L’ancien proviseur du collège Samuel Paty a témoigné ce mardi 12 novembre devant la cour d’assises spéciale de Paris. Il revient sur les multiples alertes déclenchées avant l’assassinat du professeur.
« D’un côté je me suis dit que ce n’était pas possible que ce soit M. (Samuel) Paty et d’une autre voix m’a dit que c’était lui. J’ai été étonné. Je me suis appuyé contre le mur, j’ai glissé doucement”, a rappelé l’ancien directeur du collège où travaillait le professeur assassiné le 16 octobre 2020 par un jeune islamiste radical devant le tribunal correctionnel spécial de Paris, mardi 12 novembre.
Pour la première audition des anciens collègues de Samuel Paty, la salle des « grands procès » regorge de professeurs. Le programme prévu a été retardé de quelques heures, mais le monde de l’enseignement veut être présent.
Audrey F., ancienne proviseure du collège du Bois-d’Aulne à Conflans-Sainte-Honorine (Yvelines), qui travaille aujourd’hui dans un lycée international français en Chine, évoque une institution “où les gens vivaient bien” jusqu’au mensonge d’un étudiant de 13 ans, l’exploitation de ce mensonge par un militant islamiste et l’assassinat brutal d’un professeur d’histoire décrit comme « une personne sérieuse et consciencieuse ».
Une spirale fatale
Jupe noire, veste grise sur chemisier violet, Audrey F. retrace la chronologie des événements. Le 8 octobre, la mère de Z., élève de CM1 et élève de Samuel Paty, fait irruption dans le bureau du directeur « excitée ». La mère de Z., “agressive” et “irrespectueuse”, accuse le professeur d’avoir exclu sa fille du collège parce qu’elle s’était opposée à son intention de montrer une caricature du prophète “nu” lors de son cours sur la liberté d’expression.
Z. a en effet été exclu de l’école pendant deux jours mais, explique le directeur, pour des raisons disciplinaires. Mieux encore, la petite fille a tout inventé. Il avait manqué le cours de Samuel Paty ce jour-là.
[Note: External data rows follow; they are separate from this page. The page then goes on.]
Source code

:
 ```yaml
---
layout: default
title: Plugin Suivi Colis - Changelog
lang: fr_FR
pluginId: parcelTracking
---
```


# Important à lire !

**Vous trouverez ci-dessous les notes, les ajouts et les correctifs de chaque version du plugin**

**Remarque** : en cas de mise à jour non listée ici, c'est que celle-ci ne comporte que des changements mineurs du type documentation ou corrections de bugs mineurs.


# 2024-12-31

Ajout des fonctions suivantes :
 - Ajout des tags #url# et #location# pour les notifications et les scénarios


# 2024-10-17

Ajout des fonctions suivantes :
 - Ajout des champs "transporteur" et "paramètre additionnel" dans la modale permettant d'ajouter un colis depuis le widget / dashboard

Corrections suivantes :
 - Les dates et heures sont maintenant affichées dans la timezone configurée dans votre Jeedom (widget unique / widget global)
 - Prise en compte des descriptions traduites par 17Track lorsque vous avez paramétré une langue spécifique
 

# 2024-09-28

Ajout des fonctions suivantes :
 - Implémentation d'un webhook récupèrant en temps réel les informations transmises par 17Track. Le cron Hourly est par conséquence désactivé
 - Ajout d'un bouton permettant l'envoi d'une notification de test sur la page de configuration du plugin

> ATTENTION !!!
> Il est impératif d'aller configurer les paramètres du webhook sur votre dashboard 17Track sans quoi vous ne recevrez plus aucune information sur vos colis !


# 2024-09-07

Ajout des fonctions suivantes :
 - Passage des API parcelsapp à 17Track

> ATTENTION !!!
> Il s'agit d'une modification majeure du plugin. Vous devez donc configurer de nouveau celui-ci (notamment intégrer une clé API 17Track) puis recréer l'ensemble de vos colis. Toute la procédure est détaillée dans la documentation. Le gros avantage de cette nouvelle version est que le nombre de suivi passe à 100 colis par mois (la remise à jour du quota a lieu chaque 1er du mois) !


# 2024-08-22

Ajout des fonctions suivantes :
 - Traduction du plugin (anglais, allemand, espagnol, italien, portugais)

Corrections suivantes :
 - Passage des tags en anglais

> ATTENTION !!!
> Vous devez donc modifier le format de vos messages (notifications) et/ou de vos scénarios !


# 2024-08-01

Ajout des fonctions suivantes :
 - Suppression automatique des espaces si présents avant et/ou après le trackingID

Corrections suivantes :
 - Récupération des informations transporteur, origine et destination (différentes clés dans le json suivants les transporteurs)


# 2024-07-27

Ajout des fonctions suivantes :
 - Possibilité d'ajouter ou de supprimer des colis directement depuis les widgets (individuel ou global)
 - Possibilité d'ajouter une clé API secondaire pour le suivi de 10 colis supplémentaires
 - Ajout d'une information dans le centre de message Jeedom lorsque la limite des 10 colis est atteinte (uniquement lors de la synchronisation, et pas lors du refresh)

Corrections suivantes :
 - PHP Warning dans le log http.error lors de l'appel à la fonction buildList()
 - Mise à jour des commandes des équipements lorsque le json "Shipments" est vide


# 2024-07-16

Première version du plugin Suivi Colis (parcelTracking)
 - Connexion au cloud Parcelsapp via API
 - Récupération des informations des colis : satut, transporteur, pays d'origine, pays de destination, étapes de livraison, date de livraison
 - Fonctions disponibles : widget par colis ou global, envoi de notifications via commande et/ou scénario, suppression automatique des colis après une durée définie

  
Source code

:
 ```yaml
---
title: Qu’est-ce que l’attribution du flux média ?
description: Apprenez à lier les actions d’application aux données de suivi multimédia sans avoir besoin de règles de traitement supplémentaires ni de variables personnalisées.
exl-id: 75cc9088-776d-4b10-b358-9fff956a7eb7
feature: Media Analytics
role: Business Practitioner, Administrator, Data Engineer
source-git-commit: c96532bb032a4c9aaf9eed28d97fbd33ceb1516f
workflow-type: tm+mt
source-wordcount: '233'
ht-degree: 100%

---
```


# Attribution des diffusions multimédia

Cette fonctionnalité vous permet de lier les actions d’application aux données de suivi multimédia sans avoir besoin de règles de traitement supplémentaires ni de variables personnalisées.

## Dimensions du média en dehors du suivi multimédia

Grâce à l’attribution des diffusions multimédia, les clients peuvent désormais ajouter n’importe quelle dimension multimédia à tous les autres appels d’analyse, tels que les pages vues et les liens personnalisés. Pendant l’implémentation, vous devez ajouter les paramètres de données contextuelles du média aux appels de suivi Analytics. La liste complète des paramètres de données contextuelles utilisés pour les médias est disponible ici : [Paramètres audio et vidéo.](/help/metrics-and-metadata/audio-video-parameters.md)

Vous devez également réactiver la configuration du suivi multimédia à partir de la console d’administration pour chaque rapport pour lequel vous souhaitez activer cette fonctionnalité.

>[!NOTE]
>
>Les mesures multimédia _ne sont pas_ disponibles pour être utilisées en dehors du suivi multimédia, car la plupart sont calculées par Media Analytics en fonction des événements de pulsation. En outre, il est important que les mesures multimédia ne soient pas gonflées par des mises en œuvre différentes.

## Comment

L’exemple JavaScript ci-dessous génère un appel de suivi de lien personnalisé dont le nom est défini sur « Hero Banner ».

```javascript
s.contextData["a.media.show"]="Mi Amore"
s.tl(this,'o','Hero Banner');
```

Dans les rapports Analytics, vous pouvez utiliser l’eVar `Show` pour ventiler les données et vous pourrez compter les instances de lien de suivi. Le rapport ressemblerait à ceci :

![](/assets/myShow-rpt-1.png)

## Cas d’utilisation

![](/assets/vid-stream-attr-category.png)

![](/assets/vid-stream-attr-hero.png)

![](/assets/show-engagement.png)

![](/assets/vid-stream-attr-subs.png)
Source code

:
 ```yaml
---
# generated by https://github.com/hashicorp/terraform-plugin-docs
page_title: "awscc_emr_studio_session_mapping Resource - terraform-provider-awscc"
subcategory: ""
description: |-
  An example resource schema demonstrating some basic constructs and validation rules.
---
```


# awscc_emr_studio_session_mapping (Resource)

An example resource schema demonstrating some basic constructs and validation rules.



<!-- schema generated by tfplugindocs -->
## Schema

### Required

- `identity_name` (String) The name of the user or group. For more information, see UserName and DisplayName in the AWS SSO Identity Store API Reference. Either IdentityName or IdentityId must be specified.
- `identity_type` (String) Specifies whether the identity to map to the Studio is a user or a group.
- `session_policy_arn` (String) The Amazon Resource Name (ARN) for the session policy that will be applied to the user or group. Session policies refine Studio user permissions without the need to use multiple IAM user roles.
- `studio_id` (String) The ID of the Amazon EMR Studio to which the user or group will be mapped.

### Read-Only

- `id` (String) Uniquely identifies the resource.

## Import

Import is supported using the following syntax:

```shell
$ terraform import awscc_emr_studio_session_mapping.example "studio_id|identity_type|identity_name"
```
Mais la spirale fatale s’enclenche. En milieu de matinée, le père de l’étudiant, Brahim Chnina, s’est invité dans le bureau du proviseur accompagné d’Abdelhakim Sefrioui qui s’est présenté comme “responsable des imams de France”, ce qu’il n’a jamais été. Les deux hommes sont aujourd’hui déférés au banc des accusés pour participation à une association de malfaiteurs terroristes, un délit passible de 30 ans de prison.
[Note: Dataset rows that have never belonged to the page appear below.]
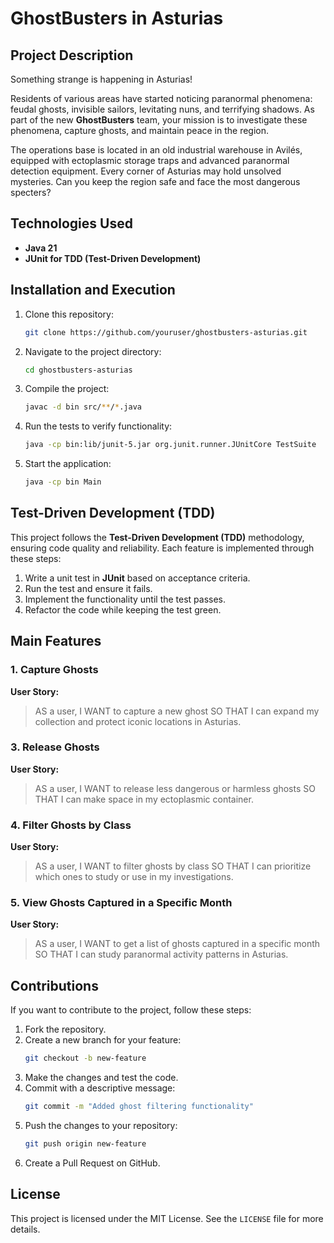 # GhostBusters in Asturias

## Project Description

Something strange is happening in Asturias!

Residents of various areas have started noticing paranormal phenomena: feudal ghosts, invisible sailors, levitating nuns, and terrifying shadows. As part of the new **GhostBusters** team, your mission is to investigate these phenomena, capture ghosts, and maintain peace in the region.

The operations base is located in an old industrial warehouse in Avilés, equipped with ectoplasmic storage traps and advanced paranormal detection equipment. Every corner of Asturias may hold unsolved mysteries. Can you keep the region safe and face the most dangerous specters?

## Technologies Used

- **Java 21**
- **JUnit for TDD (Test-Driven Development)**

## Installation and Execution

1. Clone this repository:
   ```bash
   git clone https://github.com/youruser/ghostbusters-asturias.git
   ```
2. Navigate to the project directory:
   ```bash
   cd ghostbusters-asturias
   ```
3. Compile the project:
   ```bash
   javac -d bin src/**/*.java
   ```
4. Run the tests to verify functionality:
   ```bash
   java -cp bin:lib/junit-5.jar org.junit.runner.JUnitCore TestSuite
   ```
5. Start the application:
   ```bash
   java -cp bin Main
   ```

## Test-Driven Development (TDD)

This project follows the **Test-Driven Development (TDD)** methodology, ensuring code quality and reliability. Each feature is implemented through these steps:
1. Write a unit test in **JUnit** based on acceptance criteria.
2. Run the test and ensure it fails.
3. Implement the functionality until the test passes.
4. Refactor the code while keeping the test green.

## Main Features

### 1. Capture Ghosts
**User Story:**
> AS a user, I WANT to capture a new ghost SO THAT I can expand my collection and protect iconic locations in Asturias.

### 3. Release Ghosts
**User Story:**
> AS a user, I WANT to release less dangerous or harmless ghosts SO THAT I can make space in my ectoplasmic container.

### 4. Filter Ghosts by Class
**User Story:**
> AS a user, I WANT to filter ghosts by class SO THAT I can prioritize which ones to study or use in my investigations.

### 5. View Ghosts Captured in a Specific Month
**User Story:**
> AS a user, I WANT to get a list of ghosts captured in a specific month SO THAT I can study paranormal activity patterns in Asturias.


## Contributions

If you want to contribute to the project, follow these steps:
1. Fork the repository.
2. Create a new branch for your feature:
   ```bash
   git checkout -b new-feature
   ```
3. Make the changes and test the code.
4. Commit with a descriptive message:
   ```bash
   git commit -m "Added ghost filtering functionality"
   ```
5. Push the changes to your repository:
   ```bash
   git push origin new-feature
   ```
6. Create a Pull Request on GitHub.

## License

This project is licensed under the MIT License. See the `LICENSE` file for more details.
Mais le 8 octobre 2020, dans le bureau du proviseur, les deux hommes dénoncent un enseignant « voyou » et réclament des comptes. Abdelhakim Sefrioui menace le proviseur d’organiser “une manifestation musulmane” devant le collège et devant le rectorat. Le fondateur du collectif pro-Hamas Cheikh Yassine juge “inacceptable” d’avoir dû attendre dehors avant d’être reçu par le proviseur. « Si nous avions été juifs, cela ne se serait pas passé ainsi », dit-il au directeur.
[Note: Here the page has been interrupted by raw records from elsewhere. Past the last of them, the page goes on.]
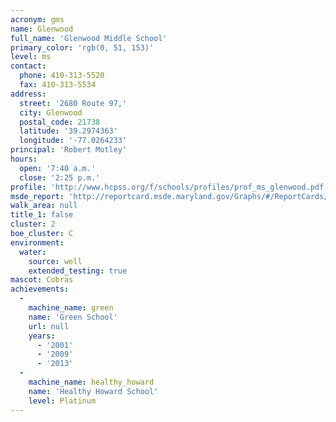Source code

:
```yaml
---
acronym: gms
name: Glenwood
full_name: 'Glenwood Middle School'
primary_color: 'rgb(0, 51, 153)'
level: ms
contact:
  phone: 410-313-5520
  fax: 410-313-5534
address:
  street: '2680 Route 97,'
  city: Glenwood
  postal_code: 21738
  latitude: '39.2974363'
  longitude: '-77.0264233'
principal: 'Robert Motley'
hours:
  open: '7:40 a.m.'
  close: '2:25 p.m.'
profile: 'http://www.hcpss.org/f/schools/profiles/prof_ms_glenwood.pdf'
msde_report: 'http://reportcard.msde.maryland.gov/Graphs/#/ReportCards/ReportCardSchool/1//1/13/0405/'
walk_area: null
title_1: false
cluster: 2
boe_cluster: C
environment:
  water:
    source: well
    extended_testing: true
mascot: Cobras
achievements:
  -
    machine_name: green
    name: 'Green School'
    url: null
    years:
      - '2001'
      - '2009'
      - '2013'
  -
    machine_name: healthy_howard
    name: 'Healthy Howard School'
    level: Platinum
---
```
“Je n’ai pas pu le protéger”
Et l’escalade continue. Les vidéos réalisées par les deux hommes sous le nom du professeur et du collège sont diffusées sur les réseaux sociaux. L’établissement reçoit des mails de menaces et des appels anonymes. Brahim Chnina et Abdelhakim Sefrioui portent plainte contre Samuel Paty pour diffusion d'”images pornographiques”.
Audrey F. contacte sa hiérarchie, la police, la commune de Conflans-Sainte-Honorine. À son tour, Samuel Paty porte plainte contre ses harceleurs. Le commissaire de police qui a accueilli sa plainte lui a conseillé de rester chez lui jusqu’aux vacances qui débuteraient le 17 octobre.
« Rester chez soi serait un retour en arrière », répond le professeur.
Le reste est connu. Le 16 octobre, Abdoullakh Anzorov, un Russe de 18 ans d’origine tchétchène, a poignardé et décapité Samuel Paty. « Il m’est difficile de répondre à la simple question « Comment vas-tu ? » J’ai envie de répondre : ‘J’ai toujours la tête sur les épaules donc ça va, ça peut aller'”. Un silence et Audrey F. ajoute : “Je n’ai pas pu le protéger (…) C’est un énorme gâchis.”
“Je ne pourrai pas avancer tant que ces personnes (présentes dans le box) ne seront pas reconnues coupables (…) Je me dis que s’il y a justice, peut-être que je pourrai avancer”, souligne Audrey F., toujours debout à la barre des témoins au tribunal.